一種非致命性,但效果極其霸道的化學刺激劑。
“娘娘,這就是您說的……‘慈悲’?”一名學子看著那盤平平無奇的白色粉末,忍不住問道。
林晚給這款武器起了一個代號——慈悲。
“是的。”林晚點了點頭,“去告訴工匠,用陶土燒製一批薄壁空心彈,將粉末按比例灌入,再裝上最簡單的延時引信。”
她拿起一粒比沙子還小的結晶,放在手心。
“戰爭的勝負,不在於殺了多少人。而在於,能否摧毀對方的戰鬥意志。

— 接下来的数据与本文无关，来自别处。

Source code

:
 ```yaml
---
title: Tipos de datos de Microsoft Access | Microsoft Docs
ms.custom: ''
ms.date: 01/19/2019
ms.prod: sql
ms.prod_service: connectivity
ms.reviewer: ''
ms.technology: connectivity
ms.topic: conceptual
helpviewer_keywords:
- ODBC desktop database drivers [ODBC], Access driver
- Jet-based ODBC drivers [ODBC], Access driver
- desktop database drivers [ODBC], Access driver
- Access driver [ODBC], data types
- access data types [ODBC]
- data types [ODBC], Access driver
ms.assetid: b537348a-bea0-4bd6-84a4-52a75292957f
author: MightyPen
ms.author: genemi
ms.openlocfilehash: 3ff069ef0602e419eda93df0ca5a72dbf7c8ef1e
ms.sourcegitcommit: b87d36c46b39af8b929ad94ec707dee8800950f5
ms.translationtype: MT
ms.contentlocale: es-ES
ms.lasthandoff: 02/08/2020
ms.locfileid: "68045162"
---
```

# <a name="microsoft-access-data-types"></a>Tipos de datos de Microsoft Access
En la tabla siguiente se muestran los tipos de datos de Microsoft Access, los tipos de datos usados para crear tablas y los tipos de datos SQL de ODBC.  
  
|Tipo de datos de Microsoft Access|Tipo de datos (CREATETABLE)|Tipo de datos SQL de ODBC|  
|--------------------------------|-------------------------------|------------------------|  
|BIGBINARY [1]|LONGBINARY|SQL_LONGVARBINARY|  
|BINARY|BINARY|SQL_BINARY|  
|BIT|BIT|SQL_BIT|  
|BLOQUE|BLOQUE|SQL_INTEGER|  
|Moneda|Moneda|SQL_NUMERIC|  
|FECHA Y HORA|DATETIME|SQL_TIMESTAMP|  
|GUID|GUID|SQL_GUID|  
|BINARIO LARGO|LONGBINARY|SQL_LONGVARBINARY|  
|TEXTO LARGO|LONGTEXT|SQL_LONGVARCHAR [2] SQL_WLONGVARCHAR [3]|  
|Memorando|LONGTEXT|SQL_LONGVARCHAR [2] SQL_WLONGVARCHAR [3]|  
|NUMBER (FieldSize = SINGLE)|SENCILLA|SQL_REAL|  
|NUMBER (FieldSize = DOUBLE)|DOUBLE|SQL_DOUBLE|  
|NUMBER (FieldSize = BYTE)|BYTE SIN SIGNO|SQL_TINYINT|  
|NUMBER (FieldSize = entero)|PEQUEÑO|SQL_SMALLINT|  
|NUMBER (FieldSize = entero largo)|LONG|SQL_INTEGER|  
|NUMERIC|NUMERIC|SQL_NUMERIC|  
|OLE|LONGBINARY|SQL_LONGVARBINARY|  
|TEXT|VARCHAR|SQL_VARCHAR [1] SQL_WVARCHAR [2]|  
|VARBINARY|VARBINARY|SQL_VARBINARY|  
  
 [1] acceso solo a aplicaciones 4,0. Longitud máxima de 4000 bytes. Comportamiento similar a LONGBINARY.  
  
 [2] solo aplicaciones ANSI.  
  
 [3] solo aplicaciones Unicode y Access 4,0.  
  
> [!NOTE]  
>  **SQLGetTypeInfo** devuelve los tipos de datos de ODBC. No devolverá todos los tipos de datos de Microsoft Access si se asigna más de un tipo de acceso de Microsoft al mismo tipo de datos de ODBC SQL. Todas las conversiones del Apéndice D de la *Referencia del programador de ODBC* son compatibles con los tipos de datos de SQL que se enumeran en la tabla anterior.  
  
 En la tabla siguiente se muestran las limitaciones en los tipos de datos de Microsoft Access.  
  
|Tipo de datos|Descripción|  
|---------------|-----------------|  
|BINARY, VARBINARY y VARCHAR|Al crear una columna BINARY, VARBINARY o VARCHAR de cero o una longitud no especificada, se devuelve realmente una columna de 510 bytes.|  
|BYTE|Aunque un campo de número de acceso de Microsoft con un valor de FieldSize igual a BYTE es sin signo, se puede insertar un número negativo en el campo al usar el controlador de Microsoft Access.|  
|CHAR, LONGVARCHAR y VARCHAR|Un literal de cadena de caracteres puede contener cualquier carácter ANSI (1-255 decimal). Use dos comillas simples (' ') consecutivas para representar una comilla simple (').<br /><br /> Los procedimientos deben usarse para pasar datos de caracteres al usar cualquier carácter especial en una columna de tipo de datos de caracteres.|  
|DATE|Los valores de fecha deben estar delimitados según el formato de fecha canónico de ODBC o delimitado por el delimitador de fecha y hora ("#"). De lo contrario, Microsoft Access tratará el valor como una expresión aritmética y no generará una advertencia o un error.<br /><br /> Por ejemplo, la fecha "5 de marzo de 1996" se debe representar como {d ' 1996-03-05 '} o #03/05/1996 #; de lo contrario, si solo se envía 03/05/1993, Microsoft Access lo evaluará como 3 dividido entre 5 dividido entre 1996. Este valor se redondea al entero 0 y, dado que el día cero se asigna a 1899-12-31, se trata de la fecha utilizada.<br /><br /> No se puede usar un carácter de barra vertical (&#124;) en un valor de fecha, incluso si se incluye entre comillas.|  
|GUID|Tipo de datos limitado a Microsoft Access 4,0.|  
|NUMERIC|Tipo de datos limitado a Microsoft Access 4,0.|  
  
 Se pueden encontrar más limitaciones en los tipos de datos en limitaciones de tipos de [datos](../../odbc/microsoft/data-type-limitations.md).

”
……
七日後,雁門關。
風沙漫天,旌旗如林。
關牆之外,西域聯軍的營帳鋪滿了整個戈壁,一望無際,如同一片黑色的海洋,散發著令人窒息的壓迫感。
百萬人的呼吸與馬嘶,匯聚成一股低沉的轟鳴,讓堅固的雁門關城牆,似乎都在微微顫抖。
鎮西將軍李莽手心全是汗,緊緊握著腰間的刀柄。
他身邊的將士們,一個個臉色發白,喉結滾動。
他們都是身經百戰的勇士,但面對十倍於己的敵人,那種來自靈魂深處的恐懼,根本無法抑制。

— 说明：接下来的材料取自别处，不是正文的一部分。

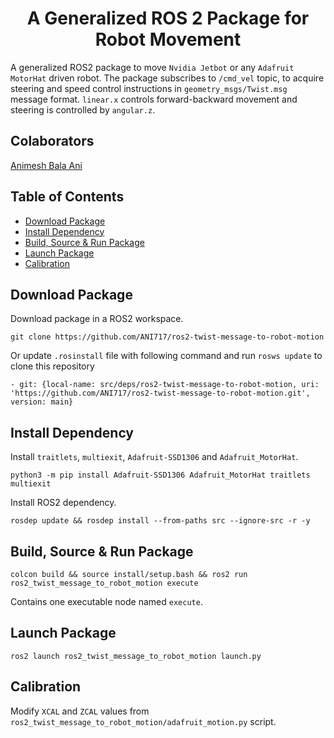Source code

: <p align="center">
  <h1 align="center">A Generalized ROS 2 Package for Robot Movement</h1>
</p>

A generalized ROS2 package to move `Nvidia Jetbot` or any `Adafruit MotorHat` driven robot. The package subscribes to `/cmd_vel` topic, to acquire steering and speed control instructions in `geometry_msgs/Twist.msg` message format. `linear.x` controls forward-backward movement and steering is controlled by `angular.z`.

## Colaborators
[Animesh Bala Ani](https://www.linkedin.com/in/ani717/)

## Table of Contents 
* [Download Package](#download) <br/>
* [Install Dependency](#install) <br/>
* [Build, Source & Run Package](#run) <br/>
* [Launch Package](#launch) <br/>
* [Calibration](#calibration) <br/>

## Download Package <a name="download"></a>
Download package in a ROS2 workspace.
```
git clone https://github.com/ANI717/ros2-twist-message-to-robot-motion
```
Or update `.rosinstall` file with following command and run `rosws update` to clone this repository
```
- git: {local-name: src/deps/ros2-twist-message-to-robot-motion, uri: 'https://github.com/ANI717/ros2-twist-message-to-robot-motion.git', version: main}
```

## Install Dependency <a name="install"></a>
Install `traitlets`, `multiexit`, `Adafruit-SSD1306` and `Adafruit_MotorHat`.
```
python3 -m pip install Adafruit-SSD1306 Adafruit_MotorHat traitlets multiexit
```
Install ROS2 dependency.
```
rosdep update && rosdep install --from-paths src --ignore-src -r -y
```

## Build, Source & Run Package <a name="run"></a>
```
colcon build && source install/setup.bash && ros2 run ros2_twist_message_to_robot_motion execute
```
Contains one executable node named `execute`.

## Launch Package <a name="launch"></a>
```
ros2 launch ros2_twist_message_to_robot_motion launch.py
```

## Calibration <a name="calibration"></a>
Modify `XCAL` and `ZCAL` values from `ros2_twist_message_to_robot_motion/adafruit_motion.py` script.
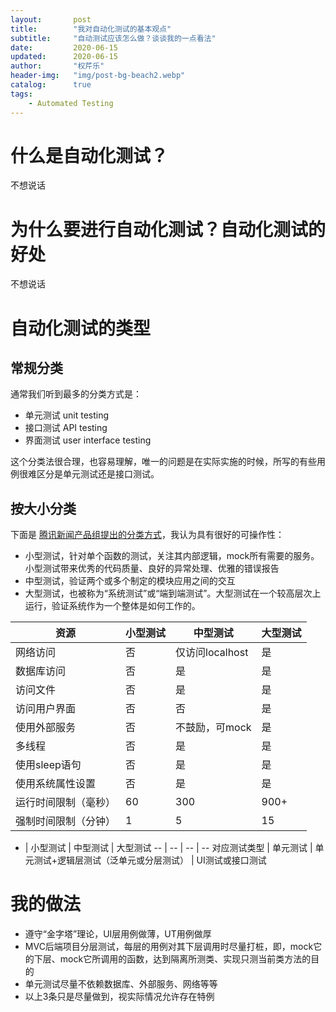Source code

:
 ```yaml
---
layout:       post
title:        "我对自动化测试的基本观点"
subtitle:     "自动测试应该怎么做？谈谈我的一点看法"
date:         2020-06-15
updated:      2020-06-15
author:       "权芹乐"
header-img:   "img/post-bg-beach2.webp"
catalog:      true
tags:
    - Automated Testing
---
```


<!-- more -->

# 什么是自动化测试？
不想说话

# 为什么要进行自动化测试？自动化测试的好处
不想说话

# 自动化测试的类型

## 常规分类

通常我们听到最多的分类方式是：
- 单元测试 unit testing
- 接口测试 API testing
- 界面测试 user interface testing

这个分类法很合理，也容易理解，唯一的问题是在实际实施的时候，所写的有些用例很难区分是单元测试还是接口测试。

## 按大小分类

下面是 [腾讯新闻产品组提出的分类方式](https://cloud.tencent.com/developer/article/1490961)，我认为具有很好的可操作性：
* 小型测试，针对单个函数的测试，关注其内部逻辑，mock所有需要的服务。小型测试带来优秀的代码质量、良好的异常处理、优雅的错误报告
* 中型测试，验证两个或多个制定的模块应用之间的交互
* 大型测试，也被称为“系统测试”或“端到端测试”。大型测试在一个较高层次上运行，验证系统作为一个整体是如何工作的。

资源 | 小型测试 | 中型测试 | 大型测试
-- | -- | -- | --
网络访问 | 否 | 仅访问localhost | 是
数据库访问 | 否 | 是 | 是
访问文件 | 否 | 是 | 是
访问用户界面 | 否 | 否 | 是
使用外部服务 | 否 | 不鼓励，可mock | 是
多线程 | 否 | 是 | 是
使用sleep语句 | 否 | 是 | 是
使用系统属性设置 | 否 | 是 | 是
运行时间限制（毫秒） | 60 | 300 | 900+
强制时间限制（分钟） | 1 | 5 | 15

 - | 小型测试 | 中型测试 | 大型测试
-- | -- | -- | --
对应测试类型 | 单元测试 | 单元测试+逻辑层测试（泛单元或分层测试） | UI测试或接口测试

# 我的做法

* 遵守“金字塔”理论，UI层用例做薄，UT用例做厚
* MVC后端项目分层测试，每层的用例对其下层调用时尽量打桩，即，mock它的下层、mock它所调用的函数，达到隔离所测类、实现只测当前类方法的目的
* 单元测试尽量不依赖数据库、外部服务、网络等等
* 以上3条只是尽量做到，视实际情况允许存在特例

就在此時,一身戎裝的趙奕與林晚,在禁軍的護衛下,登上了城樓。
林晚的手中,拿著一個造型奇特的風向儀。
“風向東南,風速三級,穩定。”她看著儀器上的讀數,平靜地說道,“是最好的天氣。”
趙奕點了點頭,看向身旁的傳令官。
“傳朕旨意,所有投石機,準備!”
“甚麼?”李莽大驚失色,“陛下,投石機射程不過三百步,根本砸不到他們主力!這是白白浪費啊!”
“執行命令。”趙奕的聲音冰冷。
很快,上百臺經過改良的巨型扭力投石機,被推到了城牆之後。
但它們要投擲的,不是巨石,而是一個個拳頭大小、看起來毫無殺傷力的黑色陶罐。
“放!”
林晚一聲令下。
嗡——!
上百根巨大的槓桿同時彈起,發出一陣令人牙酸的轟鳴。
數千枚黑色的陶罐,被拋上高空,劃出一道道精準的拋物線,越過近千米的距離,如同冰雹一般,落入了西域聯軍最密集的前軍陣營之中。
“啪…啪…啪…”
陶罐落地,發出清脆的碎裂聲,並沒有出現預想中的爆炸。
一股股白色的煙霧,從破碎的陶罐中升騰而起,被風一吹,迅速擴散開來。
西域聯軍計程車兵們,好奇地看著那片白霧,一些人甚至發出了嘲笑。
“大梁人沒石頭了嗎?開始扔泥巴了?”
然而,下一秒,笑聲戛然而止。
當第一個士兵吸入那白色煙霧的瞬間,他臉上的表情瞬間凝固。
一股無法形容的灼燒感,從他的鼻腔、喉嚨,瞬間湧入肺部!
緊接著,他的雙眼像是被撒了一把燒紅的辣椒麵,劇痛無比,眼淚如同開了閘的洪水,瘋狂湧出!
“啊——!我的眼睛!我的眼睛!”
淒厲的慘叫,劃破了戰場。
這聲慘叫,如同一個訊號。
一瞬間,成千上萬計程車兵,同時丟掉了手中的武器,痛苦地捂住自己的臉,滿地打滾。
他們涕淚橫流,瘋狂咳嗽,感覺自己快要窒息。
戰馬受驚,發出驚恐的嘶鳴,它們掙脫了束縛,開始在軍陣中瘋狂衝撞,將自己的主人踩踏在地。
秩序,瞬間崩潰。
那片白霧,如同有生命的瘟疫,在風的吹拂下,迅速蔓延。
前軍、中軍、後軍……
慘叫聲、哭嚎聲、咳嗽聲、戰馬的悲鳴聲……匯成了一曲地獄的交響樂。
那支氣勢洶洶、號稱百萬的鋼鐵洪流,在短短一炷香的時間內,就徹底瓦解。
變成了一片由無數個涕淚橫流、喪失戰鬥力的個體組成的,混亂、絕望的海洋。
雁門關城樓之上,死一般的寂靜。
所有大梁將士,都目瞪口呆地看著眼前這超乎想象的一幕。
沒有衝鋒,沒有廝殺,沒有流血。
一場足以讓大梁傷筋動骨的滅國之戰,就這麼……結束了?
鎮西將軍李莽,緩緩轉過頭,用一種看神魔般的眼神,看著那個身形纖細、神情依舊平靜的皇后。
他的嘴唇在顫抖,心中湧起的,不是勝利的喜悅。
而是一種源自靈魂深處的,最原始的……恐懼。
戰爭的形態,在這一刻,被徹底改寫。